[EXERCISE DETAILS]
Only the text of the entries below should be returned, exactly as given, without pictures.

Pictures paired with source code:
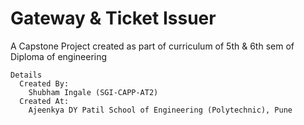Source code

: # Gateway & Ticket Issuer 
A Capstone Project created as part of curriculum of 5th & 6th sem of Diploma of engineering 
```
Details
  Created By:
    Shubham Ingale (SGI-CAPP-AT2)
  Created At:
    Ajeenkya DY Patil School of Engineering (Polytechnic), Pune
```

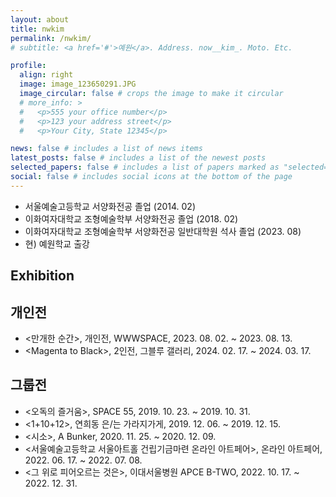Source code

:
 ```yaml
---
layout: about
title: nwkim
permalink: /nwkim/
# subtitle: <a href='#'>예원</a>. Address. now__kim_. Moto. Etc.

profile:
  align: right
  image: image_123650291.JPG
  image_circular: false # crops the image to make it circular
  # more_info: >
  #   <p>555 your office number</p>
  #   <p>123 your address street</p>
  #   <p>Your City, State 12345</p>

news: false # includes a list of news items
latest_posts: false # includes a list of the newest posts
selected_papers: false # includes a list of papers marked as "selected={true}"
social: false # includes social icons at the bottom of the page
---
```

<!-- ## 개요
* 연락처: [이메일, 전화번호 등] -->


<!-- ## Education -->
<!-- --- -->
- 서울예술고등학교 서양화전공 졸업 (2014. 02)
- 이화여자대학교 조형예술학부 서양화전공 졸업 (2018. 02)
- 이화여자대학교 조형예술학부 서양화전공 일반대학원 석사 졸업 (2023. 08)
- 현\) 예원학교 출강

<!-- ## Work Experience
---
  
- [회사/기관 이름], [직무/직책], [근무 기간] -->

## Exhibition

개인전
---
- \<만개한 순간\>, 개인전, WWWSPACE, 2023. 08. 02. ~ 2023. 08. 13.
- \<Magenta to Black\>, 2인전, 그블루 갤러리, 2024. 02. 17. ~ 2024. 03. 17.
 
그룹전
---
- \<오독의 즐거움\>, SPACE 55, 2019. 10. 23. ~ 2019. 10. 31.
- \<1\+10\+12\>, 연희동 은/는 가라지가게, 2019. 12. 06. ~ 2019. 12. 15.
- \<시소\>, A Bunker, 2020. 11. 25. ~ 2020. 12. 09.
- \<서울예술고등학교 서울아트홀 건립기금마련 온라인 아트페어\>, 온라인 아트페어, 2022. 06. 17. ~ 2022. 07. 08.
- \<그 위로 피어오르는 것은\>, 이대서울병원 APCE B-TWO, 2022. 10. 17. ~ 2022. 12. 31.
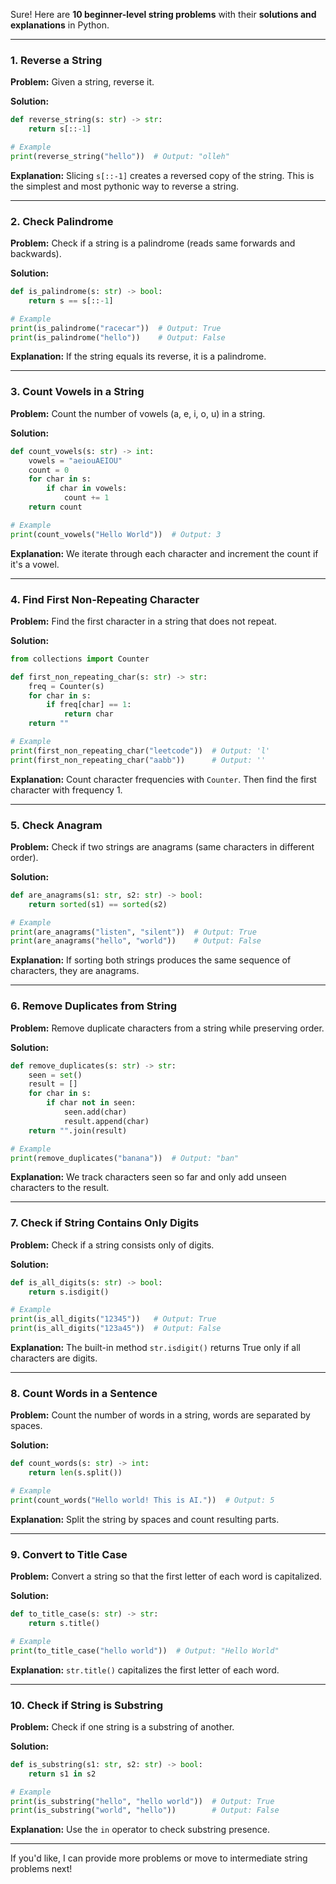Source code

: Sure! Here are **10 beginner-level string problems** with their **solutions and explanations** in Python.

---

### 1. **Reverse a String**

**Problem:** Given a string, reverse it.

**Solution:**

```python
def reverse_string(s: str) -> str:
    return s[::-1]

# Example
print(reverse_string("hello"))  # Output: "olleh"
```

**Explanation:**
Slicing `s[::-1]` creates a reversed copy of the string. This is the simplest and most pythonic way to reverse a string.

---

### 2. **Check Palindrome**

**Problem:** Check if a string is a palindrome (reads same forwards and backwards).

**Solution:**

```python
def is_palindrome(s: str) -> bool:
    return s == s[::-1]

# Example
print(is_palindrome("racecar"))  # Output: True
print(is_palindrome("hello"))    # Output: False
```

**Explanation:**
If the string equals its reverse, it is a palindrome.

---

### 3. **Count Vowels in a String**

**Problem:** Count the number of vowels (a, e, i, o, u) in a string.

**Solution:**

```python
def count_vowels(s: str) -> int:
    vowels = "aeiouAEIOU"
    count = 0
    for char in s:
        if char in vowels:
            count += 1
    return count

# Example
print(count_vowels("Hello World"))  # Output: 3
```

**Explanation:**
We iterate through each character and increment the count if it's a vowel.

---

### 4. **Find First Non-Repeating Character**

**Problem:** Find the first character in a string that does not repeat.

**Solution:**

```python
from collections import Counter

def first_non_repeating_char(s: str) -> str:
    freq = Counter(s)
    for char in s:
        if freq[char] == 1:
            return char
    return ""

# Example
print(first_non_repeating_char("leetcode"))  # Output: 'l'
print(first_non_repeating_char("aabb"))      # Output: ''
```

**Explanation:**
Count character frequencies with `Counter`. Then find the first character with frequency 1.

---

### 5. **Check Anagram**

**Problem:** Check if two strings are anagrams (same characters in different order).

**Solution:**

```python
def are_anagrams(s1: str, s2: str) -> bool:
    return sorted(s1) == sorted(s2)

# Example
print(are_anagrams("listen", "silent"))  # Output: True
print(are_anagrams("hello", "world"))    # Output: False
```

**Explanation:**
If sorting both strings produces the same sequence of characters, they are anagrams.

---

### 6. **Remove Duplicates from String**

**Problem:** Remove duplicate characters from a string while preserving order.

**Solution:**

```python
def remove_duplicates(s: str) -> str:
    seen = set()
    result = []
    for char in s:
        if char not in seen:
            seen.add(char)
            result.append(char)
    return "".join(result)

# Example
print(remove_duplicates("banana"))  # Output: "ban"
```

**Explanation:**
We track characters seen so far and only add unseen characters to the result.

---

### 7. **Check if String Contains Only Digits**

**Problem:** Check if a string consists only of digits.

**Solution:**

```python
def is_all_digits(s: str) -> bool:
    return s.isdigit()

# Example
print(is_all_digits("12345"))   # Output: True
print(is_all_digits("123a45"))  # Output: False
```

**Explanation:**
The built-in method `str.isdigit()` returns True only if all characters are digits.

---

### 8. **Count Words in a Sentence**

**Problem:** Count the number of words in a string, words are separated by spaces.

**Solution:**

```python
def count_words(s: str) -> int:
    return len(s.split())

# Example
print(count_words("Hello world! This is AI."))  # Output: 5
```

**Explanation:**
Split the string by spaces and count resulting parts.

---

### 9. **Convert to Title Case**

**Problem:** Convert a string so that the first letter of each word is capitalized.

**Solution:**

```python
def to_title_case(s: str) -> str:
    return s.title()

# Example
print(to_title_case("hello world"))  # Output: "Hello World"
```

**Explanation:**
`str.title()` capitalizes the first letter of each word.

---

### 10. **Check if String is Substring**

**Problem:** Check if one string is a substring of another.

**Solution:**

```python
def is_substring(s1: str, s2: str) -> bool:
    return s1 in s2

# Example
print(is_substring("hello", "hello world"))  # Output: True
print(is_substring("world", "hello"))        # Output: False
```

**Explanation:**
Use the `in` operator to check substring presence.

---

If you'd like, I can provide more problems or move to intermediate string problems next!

[YOUR RESPONSE]
Source code

: # Gateway & Ticket Issuer 
A Capstone Project created as part of curriculum of 5th & 6th sem of Diploma of engineering 
```
Details
  Created By:
    Shubham Ingale (SGI-CAPP-AT2)
  Created At:
    Ajeenkya DY Patil School of Engineering (Polytechnic), Pune
```

Source code

:
 ```yaml
---
layout: about
title: nwkim
permalink: /nwkim/
# subtitle: <a href='#'>예원</a>. Address. now__kim_. Moto. Etc.

profile:
  align: right
  image: image_123650291.JPG
  image_circular: false # crops the image to make it circular
  # more_info: >
  #   <p>555 your office number</p>
  #   <p>123 your address street</p>
  #   <p>Your City, State 12345</p>

news: false # includes a list of news items
latest_posts: false # includes a list of the newest posts
selected_papers: false # includes a list of papers marked as "selected={true}"
social: false # includes social icons at the bottom of the page
---
```

<!-- ## 개요
* 연락처: [이메일, 전화번호 등] -->


<!-- ## Education -->
<!-- --- -->
- 서울예술고등학교 서양화전공 졸업 (2014. 02)
- 이화여자대학교 조형예술학부 서양화전공 졸업 (2018. 02)
- 이화여자대학교 조형예술학부 서양화전공 일반대학원 석사 졸업 (2023. 08)
- 현\) 예원학교 출강

<!-- ## Work Experience
---
  
- [회사/기관 이름], [직무/직책], [근무 기간] -->

## Exhibition

개인전
---
- \<만개한 순간\>, 개인전, WWWSPACE, 2023. 08. 02. ~ 2023. 08. 13.
- \<Magenta to Black\>, 2인전, 그블루 갤러리, 2024. 02. 17. ~ 2024. 03. 17.
 
그룹전
---
- \<오독의 즐거움\>, SPACE 55, 2019. 10. 23. ~ 2019. 10. 31.
- \<1\+10\+12\>, 연희동 은/는 가라지가게, 2019. 12. 06. ~ 2019. 12. 15.
- \<시소\>, A Bunker, 2020. 11. 25. ~ 2020. 12. 09.
- \<서울예술고등학교 서울아트홀 건립기금마련 온라인 아트페어\>, 온라인 아트페어, 2022. 06. 17. ~ 2022. 07. 08.
- \<그 위로 피어오르는 것은\>, 이대서울병원 APCE B-TWO, 2022. 10. 17. ~ 2022. 12. 31.
Source code

: Sure! Here are **10 beginner-level string problems** with their **solutions and explanations** in Python.

---

### 1. **Reverse a String**

**Problem:** Given a string, reverse it.

**Solution:**

```python
def reverse_string(s: str) -> str:
    return s[::-1]

# Example
print(reverse_string("hello"))  # Output: "olleh"
```

**Explanation:**
Slicing `s[::-1]` creates a reversed copy of the string. This is the simplest and most pythonic way to reverse a string.

---

### 2. **Check Palindrome**

**Problem:** Check if a string is a palindrome (reads same forwards and backwards).

**Solution:**

```python
def is_palindrome(s: str) -> bool:
    return s == s[::-1]

# Example
print(is_palindrome("racecar"))  # Output: True
print(is_palindrome("hello"))    # Output: False
```

**Explanation:**
If the string equals its reverse, it is a palindrome.

---

### 3. **Count Vowels in a String**

**Problem:** Count the number of vowels (a, e, i, o, u) in a string.

**Solution:**

```python
def count_vowels(s: str) -> int:
    vowels = "aeiouAEIOU"
    count = 0
    for char in s:
        if char in vowels:
            count += 1
    return count

# Example
print(count_vowels("Hello World"))  # Output: 3
```

**Explanation:**
We iterate through each character and increment the count if it's a vowel.

---

### 4. **Find First Non-Repeating Character**

**Problem:** Find the first character in a string that does not repeat.

**Solution:**

```python
from collections import Counter

def first_non_repeating_char(s: str) -> str:
    freq = Counter(s)
    for char in s:
        if freq[char] == 1:
            return char
    return ""

# Example
print(first_non_repeating_char("leetcode"))  # Output: 'l'
print(first_non_repeating_char("aabb"))      # Output: ''
```

**Explanation:**
Count character frequencies with `Counter`. Then find the first character with frequency 1.

---

### 5. **Check Anagram**

**Problem:** Check if two strings are anagrams (same characters in different order).

**Solution:**

```python
def are_anagrams(s1: str, s2: str) -> bool:
    return sorted(s1) == sorted(s2)

# Example
print(are_anagrams("listen", "silent"))  # Output: True
print(are_anagrams("hello", "world"))    # Output: False
```

**Explanation:**
If sorting both strings produces the same sequence of characters, they are anagrams.

---

### 6. **Remove Duplicates from String**

**Problem:** Remove duplicate characters from a string while preserving order.

**Solution:**

```python
def remove_duplicates(s: str) -> str:
    seen = set()
    result = []
    for char in s:
        if char not in seen:
            seen.add(char)
            result.append(char)
    return "".join(result)

# Example
print(remove_duplicates("banana"))  # Output: "ban"
```

**Explanation:**
We track characters seen so far and only add unseen characters to the result.

---

### 7. **Check if String Contains Only Digits**

**Problem:** Check if a string consists only of digits.

**Solution:**

```python
def is_all_digits(s: str) -> bool:
    return s.isdigit()

# Example
print(is_all_digits("12345"))   # Output: True
print(is_all_digits("123a45"))  # Output: False
```

**Explanation:**
The built-in method `str.isdigit()` returns True only if all characters are digits.

---

### 8. **Count Words in a Sentence**

**Problem:** Count the number of words in a string, words are separated by spaces.

**Solution:**

```python
def count_words(s: str) -> int:
    return len(s.split())

# Example
print(count_words("Hello world! This is AI."))  # Output: 5
```

**Explanation:**
Split the string by spaces and count resulting parts.

---

### 9. **Convert to Title Case**

**Problem:** Convert a string so that the first letter of each word is capitalized.

**Solution:**

```python
def to_title_case(s: str) -> str:
    return s.title()

# Example
print(to_title_case("hello world"))  # Output: "Hello World"
```

**Explanation:**
`str.title()` capitalizes the first letter of each word.

---

### 10. **Check if String is Substring**

**Problem:** Check if one string is a substring of another.

**Solution:**

```python
def is_substring(s1: str, s2: str) -> bool:
    return s1 in s2

# Example
print(is_substring("hello", "hello world"))  # Output: True
print(is_substring("world", "hello"))        # Output: False
```

**Explanation:**
Use the `in` operator to check substring presence.

---

If you'd like, I can provide more problems or move to intermediate string problems next!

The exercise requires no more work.